The question of whether moral claims are capable of being true or false lies at the heart of metaethics. The view that such claims merely express approval or disapproval is emotivism, which challenges the common assumption that moral judgements describe objective moral facts. Instead, they argue that the primary function of moral language is to convey attitudes and influence others’ feelings or actions. This essay supports emotivism by arguing that moral claims lack truth value because they function fundamentally as expressions of emotional and evaluative stances rather than factual propositions.
Non-cognitivism, particularly in the form of A.J. Ayer’s emotivism, provides a compelling explanation for why moral claims are neither true nor false. Ayer’s verification principle holds that “a statement is factually meaningful only if it is analytic (true by definition) or empirically verifiable in principle.” Statements like “the Earth is 4.5 billion years old” or “water boils at 100°C at sea level” could be checked against geological or physical evidence; however, since moral claims like “murder is wrong” cannot be verified through observation or deduced through logic, they cannot be considered truth-apt. Instead, they serve to express emotional reactions—“Boo murder!”—and to influence others’ attitudes. Furthermore, moral language is inherently persuasive, aiming not only to express truth or falsity but to shape the listener’s attitudes accordingly.
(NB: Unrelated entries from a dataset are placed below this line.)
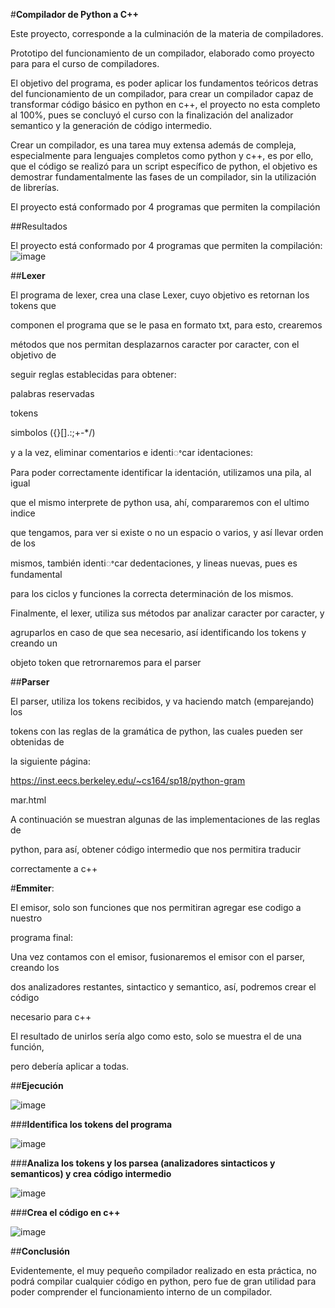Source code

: 
#**Compilador de Python a C++**


Este proyecto, corresponde a la culminación de la materia de compiladores.

Prototipo del funcionamiento de un compilador, elaborado como proyecto para para el curso de compiladores.

El objetivo del programa, es poder aplicar los fundamentos teóricos detras del funcionamiento de un compilador, para crear un compilador capaz de transformar código básico en python en c++, el proyecto no esta completo al 100%, pues se concluyó el curso con la finalización del analizador semantico y la generación de código intermedio.

Crear un compilador, es una tarea muy extensa además de compleja, especialmente para lenguajes completos como python y c++, es por ello, que el código se realizó para un script específico de python, el objetivo es demostrar fundamentalmente las fases de un compilador, sin la utilización de librerías.

El proyecto está conformado por 4 programas que permiten la compilación

##Resultados

El proyecto está conformado por 4 programas que permiten la compilación:
![image](https://github.com/AngelVelascoH/Compilador/assets/86260733/581a168d-5b96-47cb-937c-967b40bb47ca)


##**Lexer**

El programa de lexer, crea una clase Lexer, cuyo objetivo es retornan los tokens que

componen el programa que se le pasa en formato txt, para esto, crearemos

métodos que nos permitan desplazarnos caracter por caracter, con el objetivo de

seguir reglas establecidas para obtener:

palabras reservadas

tokens

simbolos ({}[].:;+-\*/)

y a la vez, eliminar comentarios e identiꢀcar identaciones:


Para poder correctamente identificar la identación, utilizamos una pila, al igual

que el mismo interprete de python usa, ahí, compararemos con el ultimo indice

que tengamos, para ver si existe o no un espacio o varios, y así llevar orden de los

mismos, también identiꢀcar dedentaciones, y lineas nuevas, pues es fundamental

para los ciclos y funciones la correcta determinación de los mismos.


Finalmente, el lexer, utiliza sus métodos par analizar caracter por caracter, y

agruparlos en caso de que sea necesario, así identificando los tokens y creando un

objeto token que retrornaremos para el parser


##**Parser**

El parser, utiliza los tokens recibidos, y va haciendo match (emparejando) los

tokens con las reglas de la gramática de python, las cuales pueden ser obtenidas de

la siguiente página:

https://inst.eecs.berkeley.edu/~cs164/sp18/python-gram

mar.html

A continuación se muestran algunas de las implementaciones de las reglas de

python, para así, obtener código intermedio que nos permitira traducir

correctamente a c++





#**Emmiter**:

El emisor, solo son funciones que nos permitiran agregar ese codigo a nuestro

programa final:




Una vez contamos con el emisor, fusionaremos el emisor con el parser, creando los

dos analizadores restantes, sintactico y semantico, así, podremos crear el código

necesario para c++

El resultado de unirlos sería algo como esto, solo se muestra el de una función,

pero debería aplicar a todas.





##**Ejecución**


![image](https://github.com/AngelVelascoH/Compilador/assets/86260733/7ae9c9aa-c87d-4148-9a33-4f221cc13243)


###**Identifica los tokens del programa**

![image](https://github.com/AngelVelascoH/Compilador/assets/86260733/7b27fc69-9125-4b4d-8486-c10a32e21e53)



###**Analiza los tokens y los parsea (analizadores sintacticos y semanticos) y crea código intermedio**


![image](https://github.com/AngelVelascoH/Compilador/assets/86260733/8f207703-e427-423d-a8cb-99fc8b331559)



###**Crea el código en c++**

![image](https://github.com/AngelVelascoH/Compilador/assets/86260733/b9ecbd92-7a02-44b6-986e-2c928cba247c)




##**Conclusión**


Evidentemente, el muy pequeño compilador realizado en esta práctica, no podrá compilar cualquier código en python, pero fue de gran utilidad para poder comprender el funcionamiento interno de un compilador.






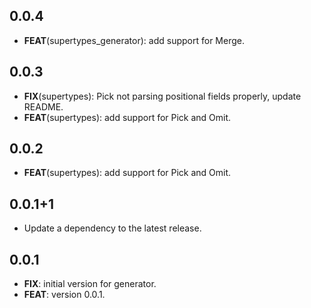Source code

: ## 0.0.4

 - **FEAT**(supertypes_generator): add support for Merge.

## 0.0.3

 - **FIX**(supertypes): Pick not parsing positional fields properly, update README.
 - **FEAT**(supertypes): add support for Pick and Omit.

## 0.0.2

 - **FEAT**(supertypes): add support for Pick and Omit.

## 0.0.1+1

 - Update a dependency to the latest release.

## 0.0.1

 - **FIX**: initial version for generator.
 - **FEAT**: version 0.0.1.

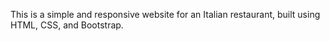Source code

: This is a simple and responsive website for an Italian restaurant, built using HTML, CSS, and Bootstrap.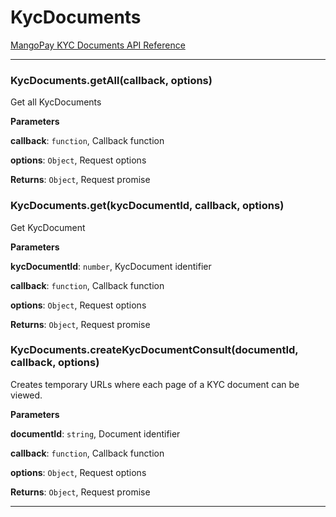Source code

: # KycDocuments

[MangoPay KYC Documents API Reference](https://docs.mangopay.com/index.php/endpoints/v2.01/kyc-documents)


* * *

### KycDocuments.getAll(callback, options)

Get all KycDocuments

**Parameters**

**callback**: `function`, Callback function

**options**: `Object`, Request options

**Returns**: `Object`, Request promise


### KycDocuments.get(kycDocumentId, callback, options)

Get KycDocument

**Parameters**

**kycDocumentId**: `number`, KycDocument identifier

**callback**: `function`, Callback function

**options**: `Object`, Request options

**Returns**: `Object`, Request promise


### KycDocuments.createKycDocumentConsult(documentId, callback, options)

Creates temporary URLs where each page of a KYC document can be viewed.

**Parameters**

**documentId**: `string`, Document identifier

**callback**: `function`, Callback function

**options**: `Object`, Request options

**Returns**: `Object`, Request promise



* * *
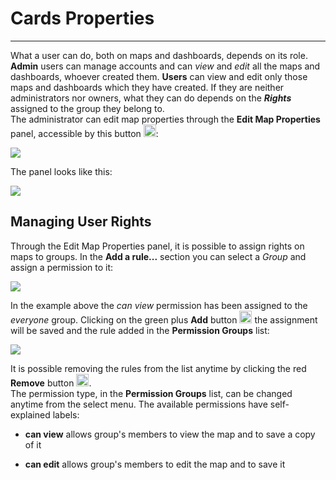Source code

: # Cards Properties
------------------------------

What a user can do, both on maps and dashboards, depends on its role.
<br>
**Admin** users can manage accounts and can *view* and *edit* all the maps and dashboards, whoever created them.
**Users** can view and edit only those maps and dashboards which they have created. If they are neither administrators nor owners, what they can do depends on the ***Rights*** assigned to the group they belong to.
<br>
The administrator can edit map properties through the **Edit Map Properties** panel, accessible by this button <img src="../img/edit-map-properties-icon.jpg" style="width:20px;height:20px" />:

<img src="../img/edit-map-properties-map.jpg" style="max-width:350px;"/>

The panel looks like this:

<img src="../img/edit-map-properties-panel.jpg" style="max-width:350px;"/>

## Managing User Rights

Through the Edit Map Properties panel, it is possible to assign rights on maps to groups. In the **Add a rule...** section you can select a *Group* and assign a permission to it:

<img src="../img/select-rule-for-groups.jpg" style="max-width:350px;"/>

In the example above the *can view* permission has been assigned to the *everyone* group. Clicking on the green plus **Add** button <img src="../img/add-rule-icon.jpg" style="width:20px;height:20px" /> the assignment will be saved and the rule added in the **Permission Groups** list:

<img src="../img/permission-rule-added.jpg" style="max-width:350px;"/>

It is possible removing the rules from the list anytime by clicking the red **Remove** button <img src="../img/remove-rule-icon.jpg" style="width:20px;height:20px" />.
<br>
The permission type, in the **Permission Groups** list, can be changed anytime from the select menu.
The available permissions have self-explained labels:

* **can view** allows group's members to view the map and to save a copy of it

* **can edit** allows group's members to edit the map and to save it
This interpretation explains why moral discourse so often carries a motivational force absent from purely factual statements.
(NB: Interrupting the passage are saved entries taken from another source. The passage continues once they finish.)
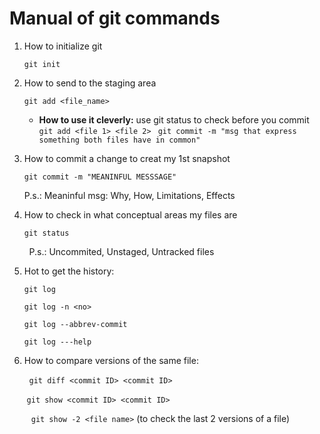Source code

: # Manual of git commands

1. How to initialize git
   
   `git init`

2. How to send to the staging area
   
   `git add <file_name>`
   
   - **How to use it cleverly:**
     use git status to check before you commit
     `git add <file 1> <file 2> `
     `git commit -m "msg that express something both files have in common"`

3. How to commit a change to creat my 1st snapshot 
   
   `git commit -m "MEANINFUL MESSSAGE"`
   
   P.s.: Meaninful msg: Why, How, Limitations, Effects

4. How to check in what conceptual areas my files are
   
   `git status`

        P.s.: Uncommited, Unstaged, Untracked files

5. Hot to get the history:
   
   `git log `
   
   `git log -n <no>`
   
   `git log --abbrev-commit`
   
   `git log ---help`

6. How to compare versions of the same file:

        `git diff <commit ID> <commit ID>`

        `git show <commit ID> <commit ID>`

       ` git show -2 <file name>` (to check the last 2 versions of a file)



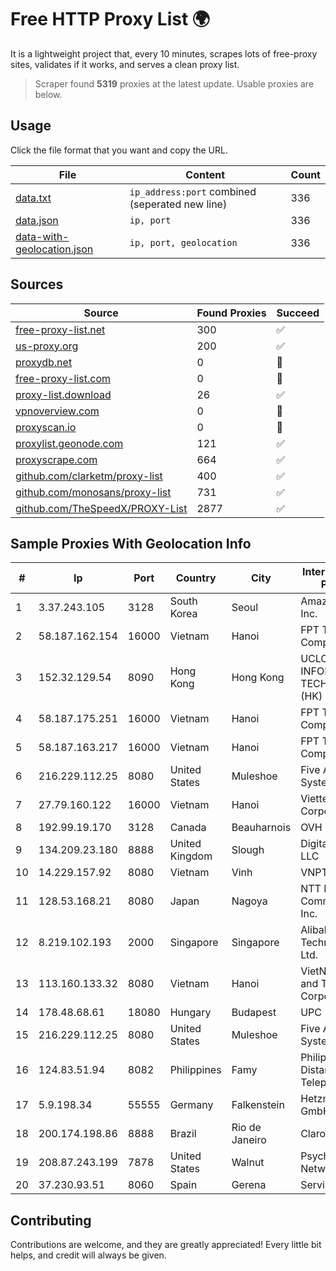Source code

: 
# Free HTTP Proxy List 🌍

It is a lightweight project that, every 10 minutes, scrapes lots of free-proxy sites, validates if it works, and serves a clean proxy list.


> Scraper found **5319** proxies at the latest update. Usable proxies are below.

## Usage

Click the file format that you want and copy the URL.


|File|Content|Count|
|----|-------|-----|
|[data.txt](https://raw.githubusercontent.com/themiralay/Proxy-List-World/master/data.txt)|`ip_address:port` combined (seperated new line)|336|
|[data.json](https://raw.githubusercontent.com/themiralay/Proxy-List-World/master/data.json)|`ip, port`|336|
|[data-with-geolocation.json](https://raw.githubusercontent.com/themiralay/Proxy-List-World/master/data-with-geolocation.json)|`ip, port, geolocation`|336|

## Sources

|Source|Found Proxies|Succeed|
|------|-------------|-------|
|[free-proxy-list.net](https://free-proxy-list.net)|300|✅|
|[us-proxy.org](https://www.us-proxy.org)|200|✅|
|[proxydb.net](http://proxydb.net)|0|🚫|
|[free-proxy-list.com](https://free-proxy-list.com/?page=&port=&type%5B%5D=http&type%5B%5D=https&up_time=0&search=Search)|0|🚫|
|[proxy-list.download](https://www.proxy-list.download/HTTP)|26|✅|
|[vpnoverview.com](https://vpnoverview.com/privacy/anonymous-browsing/free-proxy-servers)|0|🚫|
|[proxyscan.io](https://www.proxyscan.io)|0|🚫|
|[proxylist.geonode.com](https://proxylist.geonode.com/api/proxy-list?limit=300&page=1&sort_by=lastChecked&sort_type=desc&protocols=http,https)|121|✅|
|[proxyscrape.com](https://api.proxyscrape.com/v2/?request=displayproxies&protocol=http&timeout=10000&country=all&ssl=all&anonymity=all)|664|✅|
|[github.com/clarketm/proxy-list](https://raw.githubusercontent.com/clarketm/proxy-list/master/proxy-list-raw.txt)|400|✅|
|[github.com/monosans/proxy-list](https://raw.githubusercontent.com/monosans/proxy-list/main/proxies/http.txt)|731|✅|
|[github.com/TheSpeedX/PROXY-List](https://raw.githubusercontent.com/TheSpeedX/PROXY-List/master/http.txt)|2877|✅|


## Sample Proxies With Geolocation Info

|#|Ip|Port|Country|City|Internet Service Provider|
|-|--|----|-------|----|-------------------------|
|1|3.37.243.105|3128|South Korea|Seoul|Amazon.com, Inc.|
|2|58.187.162.154|16000|Vietnam|Hanoi|FPT Telecom Company|
|3|152.32.129.54|8090|Hong Kong|Hong Kong|UCLOUD INFORMATION TECHNOLOGY (HK) LIMITED|
|4|58.187.175.251|16000|Vietnam|Hanoi|FPT Telecom Company|
|5|58.187.163.217|16000|Vietnam|Hanoi|FPT Telecom Company|
|6|216.229.112.25|8080|United States|Muleshoe|Five Area Systems, LLC|
|7|27.79.160.122|16000|Vietnam|Hanoi|Viettel Corporation|
|8|192.99.19.170|3128|Canada|Beauharnois|OVH SAS|
|9|134.209.23.180|8888|United Kingdom|Slough|DigitalOcean, LLC|
|10|14.229.157.92|8080|Vietnam|Vinh|VNPT|
|11|128.53.168.21|8080|Japan|Nagoya|NTT PC Communications, Inc.|
|12|8.219.102.193|2000|Singapore|Singapore|Alibaba (US) Technology Co., Ltd.|
|13|113.160.133.32|8080|Vietnam|Hanoi|VietNam Post and Telecom Corporation|
|14|178.48.68.61|18080|Hungary|Budapest|UPC|
|15|216.229.112.25|8080|United States|Muleshoe|Five Area Systems, LLC|
|16|124.83.51.94|8082|Philippines|Famy|Philippine Long Distance Telephone Co.|
|17|5.9.198.34|55555|Germany|Falkenstein|Hetzner Online GmbH|
|18|200.174.198.86|8888|Brazil|Rio de Janeiro|Claro S.A|
|19|208.87.243.199|7878|United States|Walnut|Psychz Networks|
|20|37.230.93.51|8060|Spain|Gerena|Servihosting|



## Contributing

Contributions are welcome, and they are greatly appreciated! Every
little bit helps, and credit will always be given.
Motivational internalism strengthens the case for emotivism. It argues that if one sincerely makes a moral judgment, one is necessarily motivated, to some degree, to act accordingly. If someone has absolutely no motivation to avoid stealing, they cannot sincerely judge “Stealing is wrong.” If moral statements were purely cognitive beliefs about objective facts, motivation should not be built into them; yet moral judgements seem intrinsically action-guiding. This suggests that they function more like attitudes or prescriptions.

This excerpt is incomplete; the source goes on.